英国推理作家協会賞最優秀長編賞(ゴールドダガー)をはじめとした海外の賞を受けたほか、日本でも昨年末発表のミステリー小説ランキング海外部門で3冠に輝き話題を呼んだ。
著者のクリス・ウィタカーさんは、ロンドン生まれの作家。本屋大賞の発表会では、ウィタカーさんのビデオメッセージが流れた。ウィタカーさんは本作執筆のきっかけを「20年前に強盗に襲われ、刺されたこと」と明かした。PTSD(心的外傷後ストレス障害)に苦しんだウィタカーさんは、セラピーの一環として文章を書き始めた。「最初は本を書こうとも思っていなかった」というが、自分の人生が変わるようにという願いを込めながら、物語の主人公ダッチェスに思いを託していった。「この小説は私にとって、どんなに人生が困難であっても、ポジティブな変化を起こすことは可能であることを思い出させてくれる物語です」
訳者の鈴木恵さんは受賞のあいさつで、ダッチェスというキャラクターの秀逸さが、大きな支持を集めた理由だろうと語った。「“泣ける”という言葉は好きではありませんが、泣けます。ダッチェスは日本の読者の心にも長く残るでしょう」
発掘部門、田辺聖子「おちくぼ姫」
発掘部門は、ジャンルを問わず2021年11月以前に刊行された作品が対象。今年は「おちくぼ姫」(田辺聖子著、角川文庫)に決まった。「おちくぼ姫」は、意地悪な継母に育てられたおちくぼ姫と青年貴公子のラブストーリー。和製シンデレラ物語とされる古典「落窪物語」を田辺さんが翻案したものだ。推薦した未来屋書店名取店の高橋あづささんは、「初版本は40年以上前に出ているけれど色あせず、いつ読んでもおもしろい。古典文学の入門編としてもとてもおすすめです」と作品の魅力を語った。最後に、書店員らしいアピールも。「稀有(けう)なことに、税込みなんと484円。いまどき、ワンコインでお釣りがきます」(田中瞳子)=朝日新聞2023年5月10日
大賞20冊読む記念企画
本屋大賞が20回目を迎えたことを記念し、過去の大賞作品20冊を読破する「本屋大賞コンプリート」企画がウェブで始まっている。

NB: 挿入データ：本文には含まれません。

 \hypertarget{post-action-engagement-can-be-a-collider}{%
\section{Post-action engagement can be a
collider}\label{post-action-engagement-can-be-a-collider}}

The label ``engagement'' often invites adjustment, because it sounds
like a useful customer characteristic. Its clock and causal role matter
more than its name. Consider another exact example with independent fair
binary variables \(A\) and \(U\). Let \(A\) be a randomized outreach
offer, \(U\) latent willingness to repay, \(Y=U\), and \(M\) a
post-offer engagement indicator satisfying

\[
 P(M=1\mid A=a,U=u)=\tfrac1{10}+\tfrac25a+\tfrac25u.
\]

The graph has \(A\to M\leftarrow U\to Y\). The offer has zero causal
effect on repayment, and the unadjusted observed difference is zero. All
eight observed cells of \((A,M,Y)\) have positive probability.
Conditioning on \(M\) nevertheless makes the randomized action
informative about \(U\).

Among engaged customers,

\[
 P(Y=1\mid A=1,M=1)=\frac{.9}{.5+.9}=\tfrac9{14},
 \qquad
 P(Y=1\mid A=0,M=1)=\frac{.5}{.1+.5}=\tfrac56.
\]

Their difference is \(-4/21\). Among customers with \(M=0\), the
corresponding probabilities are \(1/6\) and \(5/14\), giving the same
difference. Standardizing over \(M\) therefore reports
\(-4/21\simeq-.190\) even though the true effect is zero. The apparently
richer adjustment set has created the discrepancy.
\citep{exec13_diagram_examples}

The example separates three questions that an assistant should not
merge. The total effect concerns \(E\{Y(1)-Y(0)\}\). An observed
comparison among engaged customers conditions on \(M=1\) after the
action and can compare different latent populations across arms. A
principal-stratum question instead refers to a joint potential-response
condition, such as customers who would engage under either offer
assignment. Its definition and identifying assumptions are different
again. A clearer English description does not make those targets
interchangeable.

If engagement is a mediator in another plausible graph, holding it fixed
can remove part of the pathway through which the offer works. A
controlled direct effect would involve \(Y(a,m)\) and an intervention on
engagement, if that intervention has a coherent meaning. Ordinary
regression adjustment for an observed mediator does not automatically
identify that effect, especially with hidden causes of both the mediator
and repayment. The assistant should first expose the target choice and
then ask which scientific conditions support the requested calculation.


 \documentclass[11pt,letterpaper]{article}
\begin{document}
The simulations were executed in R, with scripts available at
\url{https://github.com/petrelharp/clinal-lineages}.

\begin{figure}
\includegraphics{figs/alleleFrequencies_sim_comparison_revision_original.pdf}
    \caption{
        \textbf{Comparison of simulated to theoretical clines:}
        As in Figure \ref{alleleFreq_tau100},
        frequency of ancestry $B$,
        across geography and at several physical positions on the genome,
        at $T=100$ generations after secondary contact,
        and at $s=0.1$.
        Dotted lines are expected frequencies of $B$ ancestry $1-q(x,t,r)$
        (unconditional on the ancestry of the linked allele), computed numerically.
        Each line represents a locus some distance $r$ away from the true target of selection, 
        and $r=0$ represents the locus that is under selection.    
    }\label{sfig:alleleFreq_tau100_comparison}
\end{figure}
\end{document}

特設ページ(https://www.hontai.or.jp/20th/index.html)で歴代の大賞作品が一覧になっている「コンプリート用紙」をダウンロード。読んだ作品の横に印を入れ「#本屋大賞コンプリート」のハッシュタグをつけてSNSに投稿すれば、本好きの人たちと楽しめる。
全作読み終えたら、特設ページから記念の賞状もダウンロードできる。12月末まで。